**DESCRIPTION OF THE TASK**:
The answer is a number and nothing else: the count of lines in these entries containing the word "until".

-- STORED DATA follows --

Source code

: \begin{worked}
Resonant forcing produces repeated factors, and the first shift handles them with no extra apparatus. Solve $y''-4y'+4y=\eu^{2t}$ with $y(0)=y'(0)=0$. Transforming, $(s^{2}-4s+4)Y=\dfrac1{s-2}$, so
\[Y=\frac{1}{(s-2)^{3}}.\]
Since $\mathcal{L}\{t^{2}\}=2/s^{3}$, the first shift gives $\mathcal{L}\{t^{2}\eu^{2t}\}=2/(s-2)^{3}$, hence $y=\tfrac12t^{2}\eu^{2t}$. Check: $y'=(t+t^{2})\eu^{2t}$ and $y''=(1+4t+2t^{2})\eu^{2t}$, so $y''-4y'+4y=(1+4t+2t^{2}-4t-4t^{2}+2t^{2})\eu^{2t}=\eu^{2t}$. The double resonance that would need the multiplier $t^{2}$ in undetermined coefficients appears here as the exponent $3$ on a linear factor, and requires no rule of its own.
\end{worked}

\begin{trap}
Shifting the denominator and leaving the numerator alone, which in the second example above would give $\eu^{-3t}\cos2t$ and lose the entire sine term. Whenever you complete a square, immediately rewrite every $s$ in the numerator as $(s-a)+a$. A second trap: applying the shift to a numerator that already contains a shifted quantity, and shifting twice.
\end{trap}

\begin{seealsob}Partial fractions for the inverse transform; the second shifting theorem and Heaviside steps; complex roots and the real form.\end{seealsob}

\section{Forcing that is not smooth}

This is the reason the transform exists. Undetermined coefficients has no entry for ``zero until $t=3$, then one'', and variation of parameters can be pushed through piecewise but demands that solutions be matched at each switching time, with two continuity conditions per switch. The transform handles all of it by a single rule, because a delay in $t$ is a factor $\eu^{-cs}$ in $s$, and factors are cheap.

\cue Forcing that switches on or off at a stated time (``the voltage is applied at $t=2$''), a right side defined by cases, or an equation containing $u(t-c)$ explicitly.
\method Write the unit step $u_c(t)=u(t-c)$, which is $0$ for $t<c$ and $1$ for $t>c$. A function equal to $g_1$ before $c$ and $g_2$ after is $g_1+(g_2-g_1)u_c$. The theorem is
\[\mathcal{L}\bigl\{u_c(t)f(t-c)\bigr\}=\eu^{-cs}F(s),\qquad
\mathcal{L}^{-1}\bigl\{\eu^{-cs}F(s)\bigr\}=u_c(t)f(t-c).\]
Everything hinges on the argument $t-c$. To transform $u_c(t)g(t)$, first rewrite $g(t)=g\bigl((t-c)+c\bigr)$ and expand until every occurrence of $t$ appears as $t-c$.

-- STORED DATA concluded --
-- STORED DATA follows --

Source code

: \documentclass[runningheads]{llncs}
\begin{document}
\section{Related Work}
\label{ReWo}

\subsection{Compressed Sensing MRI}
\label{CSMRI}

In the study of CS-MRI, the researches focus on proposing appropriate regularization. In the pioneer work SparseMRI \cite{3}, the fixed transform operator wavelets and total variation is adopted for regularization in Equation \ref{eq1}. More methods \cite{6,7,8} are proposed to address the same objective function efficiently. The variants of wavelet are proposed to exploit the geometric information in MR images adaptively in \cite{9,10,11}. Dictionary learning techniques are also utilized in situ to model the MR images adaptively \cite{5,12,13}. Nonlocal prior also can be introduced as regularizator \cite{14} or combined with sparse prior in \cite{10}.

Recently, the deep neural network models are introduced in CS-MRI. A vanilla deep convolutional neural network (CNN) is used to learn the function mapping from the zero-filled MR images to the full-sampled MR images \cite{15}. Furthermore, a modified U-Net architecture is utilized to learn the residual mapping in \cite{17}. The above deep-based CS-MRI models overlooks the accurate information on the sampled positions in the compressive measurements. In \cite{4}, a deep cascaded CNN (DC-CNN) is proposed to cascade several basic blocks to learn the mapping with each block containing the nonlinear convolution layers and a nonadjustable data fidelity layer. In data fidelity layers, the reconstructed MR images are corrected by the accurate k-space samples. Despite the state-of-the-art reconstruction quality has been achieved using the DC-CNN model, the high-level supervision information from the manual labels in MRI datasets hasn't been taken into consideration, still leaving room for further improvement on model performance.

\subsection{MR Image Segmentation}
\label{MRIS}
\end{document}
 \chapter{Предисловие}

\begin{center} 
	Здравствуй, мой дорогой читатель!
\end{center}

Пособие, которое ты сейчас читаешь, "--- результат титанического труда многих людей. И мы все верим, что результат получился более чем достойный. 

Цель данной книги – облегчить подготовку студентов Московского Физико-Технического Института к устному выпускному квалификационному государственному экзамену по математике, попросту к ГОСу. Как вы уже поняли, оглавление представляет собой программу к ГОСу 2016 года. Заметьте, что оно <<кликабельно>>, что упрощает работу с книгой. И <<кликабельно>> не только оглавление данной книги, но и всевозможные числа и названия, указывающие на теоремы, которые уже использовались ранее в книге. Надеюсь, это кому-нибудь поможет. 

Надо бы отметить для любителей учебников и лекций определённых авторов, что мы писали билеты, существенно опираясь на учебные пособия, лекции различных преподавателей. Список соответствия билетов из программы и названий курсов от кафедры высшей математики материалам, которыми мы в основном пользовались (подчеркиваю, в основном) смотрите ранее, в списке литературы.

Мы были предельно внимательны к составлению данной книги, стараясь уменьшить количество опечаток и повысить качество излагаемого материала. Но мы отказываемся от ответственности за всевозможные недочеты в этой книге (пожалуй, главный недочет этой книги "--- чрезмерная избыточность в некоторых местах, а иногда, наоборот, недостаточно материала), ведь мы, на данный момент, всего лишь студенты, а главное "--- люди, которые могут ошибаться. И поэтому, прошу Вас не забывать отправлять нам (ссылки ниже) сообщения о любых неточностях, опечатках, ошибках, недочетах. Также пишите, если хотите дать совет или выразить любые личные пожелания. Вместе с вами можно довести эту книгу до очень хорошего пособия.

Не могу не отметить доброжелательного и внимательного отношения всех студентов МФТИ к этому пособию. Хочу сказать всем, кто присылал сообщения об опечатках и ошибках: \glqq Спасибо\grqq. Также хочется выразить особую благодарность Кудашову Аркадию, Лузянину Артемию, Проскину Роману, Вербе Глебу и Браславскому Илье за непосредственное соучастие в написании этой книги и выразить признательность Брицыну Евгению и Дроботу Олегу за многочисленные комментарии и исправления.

-- STORED DATA concluded --

**EXPECTED ANSWER**:
2